**ACTIVITY:** The answer must be one number: how many lines below contain the word "Your".

**STUDY MATERIAL:**
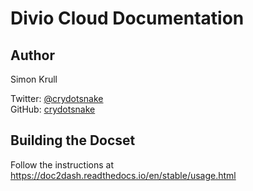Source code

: Divio Cloud Documentation
=======================

## Author

Simon Krull

Twitter: [@crydotsnake](https://twitter.com/crydotsnake)  
GitHub: [crydotsnake](https://github.com/crydotsnake) 

## Building the Docset

Follow the instructions at <https://doc2dash.readthedocs.io/en/stable/usage.html>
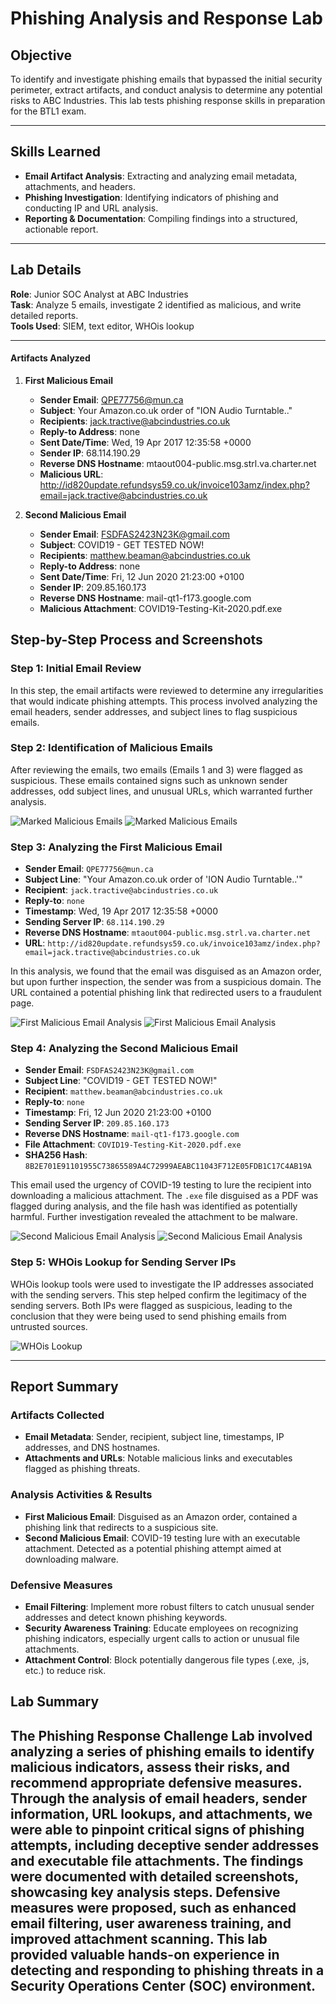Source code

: # Phishing Analysis and Response Lab

## Objective
To identify and investigate phishing emails that bypassed the initial security perimeter, extract artifacts, and conduct analysis to determine any potential risks to ABC Industries. This lab tests phishing response skills in preparation for the BTL1 exam.

---

## Skills Learned
- **Email Artifact Analysis**: Extracting and analyzing email metadata, attachments, and headers.
- **Phishing Investigation**: Identifying indicators of phishing and conducting IP and URL analysis.
- **Reporting & Documentation**: Compiling findings into a structured, actionable report.

---

## Lab Details
**Role**: Junior SOC Analyst at ABC Industries  
**Task**: Analyze 5 emails, investigate 2 identified as malicious, and write detailed reports.  
**Tools Used**: SIEM, text editor, WHOis lookup

---
#### Artifacts Analyzed
1. **First Malicious Email**
   - **Sender Email**: QPE77756@mun.ca
   - **Subject**: Your Amazon.co.uk order of "ION Audio Turntable.."
   - **Recipients**: jack.tractive@abcindustries.co.uk
   - **Reply-to Address**: none
   - **Sent Date/Time**: Wed, 19 Apr 2017 12:35:58 +0000
   - **Sender IP**: 68.114.190.29
   - **Reverse DNS Hostname**: mtaout004-public.msg.strl.va.charter.net
   - **Malicious URL**: http://id820update.refundsys59.co.uk/invoice103amz/index.php?email=jack.tractive@abcindustries.co.uk

2. **Second Malicious Email**
   - **Sender Email**: FSDFAS2423N23K@gmail.com
   - **Subject**: COVID19 - GET TESTED NOW!
   - **Recipients**: matthew.beaman@abcindustries.co.uk
   - **Reply-to Address**: none
   - **Sent Date/Time**: Fri, 12 Jun 2020 21:23:00 +0100
   - **Sender IP**: 209.85.160.173
   - **Reverse DNS Hostname**: mail-qt1-f173.google.com
   - **Malicious Attachment**: COVID19-Testing-Kit-2020.pdf.exe
  
## Step-by-Step Process and Screenshots

### Step 1: Initial Email Review
In this step, the email artifacts were reviewed to determine any irregularities that would indicate phishing attempts. This process involved analyzing the email headers, sender addresses, and subject lines to flag suspicious emails.

### Step 2: Identification of Malicious Emails
After reviewing the emails, two emails (Emails 1 and 3) were flagged as suspicious. These emails contained signs such as unknown sender addresses, odd subject lines, and unusual URLs, which warranted further analysis.

![Marked Malicious Emails](screenshots/simpleemails.png)
![Marked Malicious Emails](screenshots/simpleemails2.png)

### Step 3: Analyzing the First Malicious Email
- **Sender Email**: `QPE77756@mun.ca`  
- **Subject Line**: "Your Amazon.co.uk order of 'ION Audio Turntable..'"  
- **Recipient**: `jack.tractive@abcindustries.co.uk`  
- **Reply-to**: `none`  
- **Timestamp**: Wed, 19 Apr 2017 12:35:58 +0000  
- **Sending Server IP**: `68.114.190.29`  
- **Reverse DNS Hostname**: `mtaout004-public.msg.strl.va.charter.net`  
- **URL**: `http://id820update.refundsys59.co.uk/invoice103amz/index.php?email=jack.tractive@abcindustries.co.uk`

In this analysis, we found that the email was disguised as an Amazon order, but upon further inspection, the sender was from a suspicious domain. The URL contained a potential phishing link that redirected users to a fraudulent page. 

![First Malicious Email Analysis](screenshots/fullemailheader.png)
![First Malicious Email Analysis](screenshots/hashoffirstfile.png)


### Step 4: Analyzing the Second Malicious Email
- **Sender Email**: `FSDFAS2423N23K@gmail.com`  
- **Subject Line**: "COVID19 - GET TESTED NOW!"  
- **Recipient**: `matthew.beaman@abcindustries.co.uk`  
- **Reply-to**: `none`  
- **Timestamp**: Fri, 12 Jun 2020 21:23:00 +0100  
- **Sending Server IP**: `209.85.160.173`  
- **Reverse DNS Hostname**: `mail-qt1-f173.google.com`  
- **File Attachment**: `COVID19-Testing-Kit-2020.pdf.exe`  
- **SHA256 Hash**: `8B2E701E91101955C73865589A4C72999AEABC11043F712E05FDB1C17C4AB19A`

This email used the urgency of COVID-19 testing to lure the recipient into downloading a malicious attachment. The `.exe` file disguised as a PDF was flagged during analysis, and the file hash was identified as potentially harmful. Further investigation revealed the attachment to be malware.

![Second Malicious Email Analysis](screenshots/2ndemailfullemail.png)
![Second Malicious Email Analysis](screenshots/hashofinfectedfile.png)
### Step 5: WHOis Lookup for Sending Server IPs
WHOis lookup tools were used to investigate the IP addresses associated with the sending servers. This step helped confirm the legitimacy of the sending servers. Both IPs were flagged as suspicious, leading to the conclusion that they were being used to send phishing emails from untrusted sources.

![WHOis Lookup](screenshots/whoisonsender.png)

---

## Report Summary
### Artifacts Collected
- **Email Metadata**: Sender, recipient, subject line, timestamps, IP addresses, and DNS hostnames.
- **Attachments and URLs**: Notable malicious links and executables flagged as phishing threats.

### Analysis Activities & Results
- **First Malicious Email**: Disguised as an Amazon order, contained a phishing link that redirects to a suspicious site.
- **Second Malicious Email**: COVID-19 testing lure with an executable attachment. Detected as a potential phishing attempt aimed at downloading malware.

### Defensive Measures
- **Email Filtering**: Implement more robust filters to catch unusual sender addresses and detect known phishing keywords.
- **Security Awareness Training**: Educate employees on recognizing phishing indicators, especially urgent calls to action or unusual file attachments.
- **Attachment Control**: Block potentially dangerous file types (.exe, .js, etc.) to reduce risk.

## Lab Summary
The Phishing Response Challenge Lab involved analyzing a series of phishing emails to identify malicious indicators, assess their risks, and recommend appropriate defensive measures. Through the analysis of email headers, sender information, URL lookups, and attachments, we were able to pinpoint critical signs of phishing attempts, including deceptive sender addresses and executable file attachments. The findings were documented with detailed screenshots, showcasing key analysis steps. Defensive measures were proposed, such as enhanced email filtering, user awareness training, and improved attachment scanning. This lab provided valuable hands-on experience in detecting and responding to phishing threats in a Security Operations Center (SOC) environment.
---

**PROBLEM SOLUTION:** 2